▶ [EXERCISE AIM]: Copy every entry word for word. Skip the pictures.

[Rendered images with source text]
== == ==
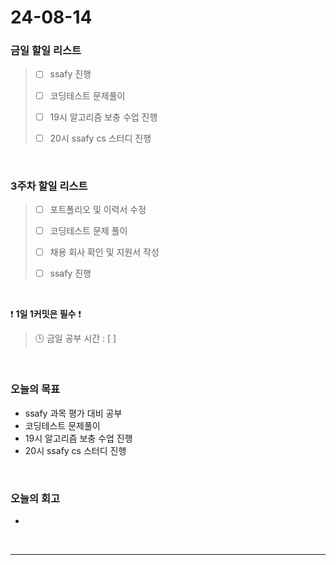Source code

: # 24-08-14
### 금일 할일 리스트
> - [ ]  ssafy 진행
>
> - [ ]  코딩테스트 문제풀이
>
> - [ ]  19시 알고리즘 보충 수업 진행
>
> - [ ]  20시 ssafy cs 스터디 진행

<br/>

### 3주차 할일 리스트  
> - [ ]  포트폴리오 및 이력서 수정
>
> - [ ]  코딩테스트 문제 풀이
>
> - [ ]  채용 회사 확인 및 지원서 작성
>
> - [ ]  ssafy 진행

<br/>

❗ **1일 1커밋은 필수** ❗
> 🕒 금일 공부 시간 : [  ]

<br/>

### 오늘의 목표
- ssafy 과목 평가 대비 공부
- 코딩테스트 문제풀이
- 19시 알고리즘 보충 수업 진행
- 20시 ssafy cs 스터디 진행

<br>

### 오늘의 회고
- 

<br/>

------------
== == ==
▶ [EXERCISE RESPONSE]:
Source code

: # 24-08-14
### 금일 할일 리스트
> - [ ]  ssafy 진행
>
> - [ ]  코딩테스트 문제풀이
>
> - [ ]  19시 알고리즘 보충 수업 진행
>
> - [ ]  20시 ssafy cs 스터디 진행

<br/>

### 3주차 할일 리스트  
> - [ ]  포트폴리오 및 이력서 수정
>
> - [ ]  코딩테스트 문제 풀이
>
> - [ ]  채용 회사 확인 및 지원서 작성
>
> - [ ]  ssafy 진행

<br/>

❗ **1일 1커밋은 필수** ❗
> 🕒 금일 공부 시간 : [  ]

<br/>

### 오늘의 목표
- ssafy 과목 평가 대비 공부
- 코딩테스트 문제풀이
- 19시 알고리즘 보충 수업 진행
- 20시 ssafy cs 스터디 진행

<br>

### 오늘의 회고
- 

<br/>

------------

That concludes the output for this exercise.